Description of the task: Looking through the records that follow, determine how many lines contain "derecho" and reply with that number alone.

Data for this task:
▶

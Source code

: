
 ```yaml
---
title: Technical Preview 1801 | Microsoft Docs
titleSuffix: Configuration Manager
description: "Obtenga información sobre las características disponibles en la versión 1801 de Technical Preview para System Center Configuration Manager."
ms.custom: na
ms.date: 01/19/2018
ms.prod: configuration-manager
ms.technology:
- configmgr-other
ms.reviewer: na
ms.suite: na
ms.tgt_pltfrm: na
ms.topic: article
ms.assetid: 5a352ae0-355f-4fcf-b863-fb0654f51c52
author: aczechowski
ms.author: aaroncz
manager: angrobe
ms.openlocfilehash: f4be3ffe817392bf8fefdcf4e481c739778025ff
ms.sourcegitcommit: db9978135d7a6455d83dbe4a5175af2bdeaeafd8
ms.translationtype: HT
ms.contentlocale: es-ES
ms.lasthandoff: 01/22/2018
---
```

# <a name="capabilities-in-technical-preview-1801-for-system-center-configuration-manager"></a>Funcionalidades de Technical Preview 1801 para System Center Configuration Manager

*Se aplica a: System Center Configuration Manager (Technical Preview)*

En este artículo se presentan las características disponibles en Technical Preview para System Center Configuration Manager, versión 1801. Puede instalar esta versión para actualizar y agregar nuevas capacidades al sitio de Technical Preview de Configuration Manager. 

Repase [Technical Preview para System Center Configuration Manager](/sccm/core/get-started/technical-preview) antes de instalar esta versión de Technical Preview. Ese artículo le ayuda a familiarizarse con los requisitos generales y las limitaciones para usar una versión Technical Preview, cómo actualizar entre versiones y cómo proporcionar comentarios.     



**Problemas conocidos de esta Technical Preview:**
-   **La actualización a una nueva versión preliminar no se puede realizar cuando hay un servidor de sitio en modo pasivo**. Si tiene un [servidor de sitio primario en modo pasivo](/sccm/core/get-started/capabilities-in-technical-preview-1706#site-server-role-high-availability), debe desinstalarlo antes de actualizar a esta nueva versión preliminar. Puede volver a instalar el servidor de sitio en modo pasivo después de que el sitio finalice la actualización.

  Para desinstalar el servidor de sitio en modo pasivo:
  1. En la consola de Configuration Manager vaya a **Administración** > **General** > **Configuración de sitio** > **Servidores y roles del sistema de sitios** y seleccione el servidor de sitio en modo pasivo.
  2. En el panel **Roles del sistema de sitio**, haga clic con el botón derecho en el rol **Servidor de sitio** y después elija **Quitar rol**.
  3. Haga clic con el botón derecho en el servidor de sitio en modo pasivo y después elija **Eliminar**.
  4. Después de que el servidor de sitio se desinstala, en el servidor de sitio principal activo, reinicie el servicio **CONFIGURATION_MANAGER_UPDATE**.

◀

Answer box: 2